Work to complete: Please give again, word for word, each line that falls between the line with "The power input" and the end of the data, inclusive.

Given data:
================
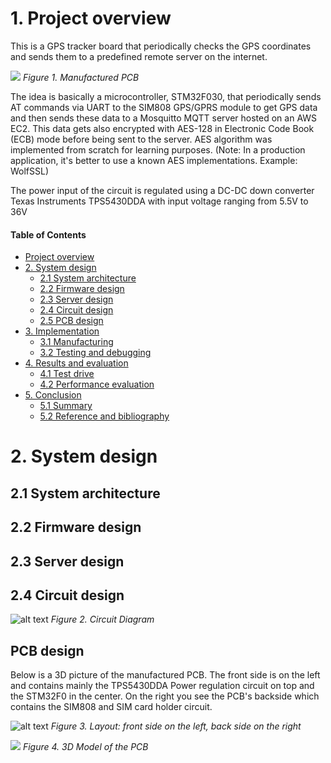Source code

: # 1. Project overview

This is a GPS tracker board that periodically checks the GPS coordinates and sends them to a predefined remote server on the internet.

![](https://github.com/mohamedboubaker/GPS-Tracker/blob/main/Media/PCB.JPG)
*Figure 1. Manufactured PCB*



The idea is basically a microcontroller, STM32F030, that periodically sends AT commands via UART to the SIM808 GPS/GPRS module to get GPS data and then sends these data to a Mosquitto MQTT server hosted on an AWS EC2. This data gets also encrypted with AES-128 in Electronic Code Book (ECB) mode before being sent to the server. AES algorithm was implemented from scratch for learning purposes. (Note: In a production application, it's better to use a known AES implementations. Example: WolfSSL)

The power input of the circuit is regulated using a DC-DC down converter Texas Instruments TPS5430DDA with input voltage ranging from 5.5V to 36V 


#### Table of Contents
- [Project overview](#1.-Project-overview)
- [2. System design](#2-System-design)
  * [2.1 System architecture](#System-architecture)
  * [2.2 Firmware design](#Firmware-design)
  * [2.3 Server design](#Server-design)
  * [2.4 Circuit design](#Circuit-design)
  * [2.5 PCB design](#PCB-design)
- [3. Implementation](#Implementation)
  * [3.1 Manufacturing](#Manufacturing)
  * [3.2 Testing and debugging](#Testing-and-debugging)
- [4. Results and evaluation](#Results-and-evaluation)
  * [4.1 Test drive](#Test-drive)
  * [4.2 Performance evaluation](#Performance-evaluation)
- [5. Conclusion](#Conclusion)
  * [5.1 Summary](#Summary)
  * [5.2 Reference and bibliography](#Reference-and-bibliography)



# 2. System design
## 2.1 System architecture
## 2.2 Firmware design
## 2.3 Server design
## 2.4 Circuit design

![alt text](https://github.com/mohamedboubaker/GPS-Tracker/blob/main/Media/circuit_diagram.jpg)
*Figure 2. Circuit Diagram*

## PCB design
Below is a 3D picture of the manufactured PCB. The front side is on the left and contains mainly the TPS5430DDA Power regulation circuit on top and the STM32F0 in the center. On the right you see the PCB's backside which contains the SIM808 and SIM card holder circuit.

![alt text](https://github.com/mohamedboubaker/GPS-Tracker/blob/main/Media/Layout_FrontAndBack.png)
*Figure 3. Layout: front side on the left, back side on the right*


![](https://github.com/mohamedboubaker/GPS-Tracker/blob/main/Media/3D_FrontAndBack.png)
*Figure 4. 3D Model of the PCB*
================
Result of the task:
The power input of the circuit is regulated using a DC-DC down converter Texas Instruments TPS5430DDA with input voltage ranging from 5.5V to 36V 


#### Table of Contents
- [Project overview](#1.-Project-overview)
- [2. System design](#2-System-design)
  * [2.1 System architecture](#System-architecture)
  * [2.2 Firmware design](#Firmware-design)
  * [2.3 Server design](#Server-design)
  * [2.4 Circuit design](#Circuit-design)
  * [2.5 PCB design](#PCB-design)
- [3. Implementation](#Implementation)
  * [3.1 Manufacturing](#Manufacturing)
  * [3.2 Testing and debugging](#Testing-and-debugging)
- [4. Results and evaluation](#Results-and-evaluation)
  * [4.1 Test drive](#Test-drive)
  * [4.2 Performance evaluation](#Performance-evaluation)
- [5. Conclusion](#Conclusion)
  * [5.1 Summary](#Summary)
  * [5.2 Reference and bibliography](#Reference-and-bibliography)



# 2. System design
## 2.1 System architecture
## 2.2 Firmware design
## 2.3 Server design
## 2.4 Circuit design

![alt text](https://github.com/mohamedboubaker/GPS-Tracker/blob/main/Media/circuit_diagram.jpg)
*Figure 2. Circuit Diagram*

## PCB design
Below is a 3D picture of the manufactured PCB. The front side is on the left and contains mainly the TPS5430DDA Power regulation circuit on top and the STM32F0 in the center. On the right you see the PCB's backside which contains the SIM808 and SIM card holder circuit.

![alt text](https://github.com/mohamedboubaker/GPS-Tracker/blob/main/Media/Layout_FrontAndBack.png)
*Figure 3. Layout: front side on the left, back side on the right*


![](https://github.com/mohamedboubaker/GPS-Tracker/blob/main/Media/3D_FrontAndBack.png)
*Figure 4. 3D Model of the PCB*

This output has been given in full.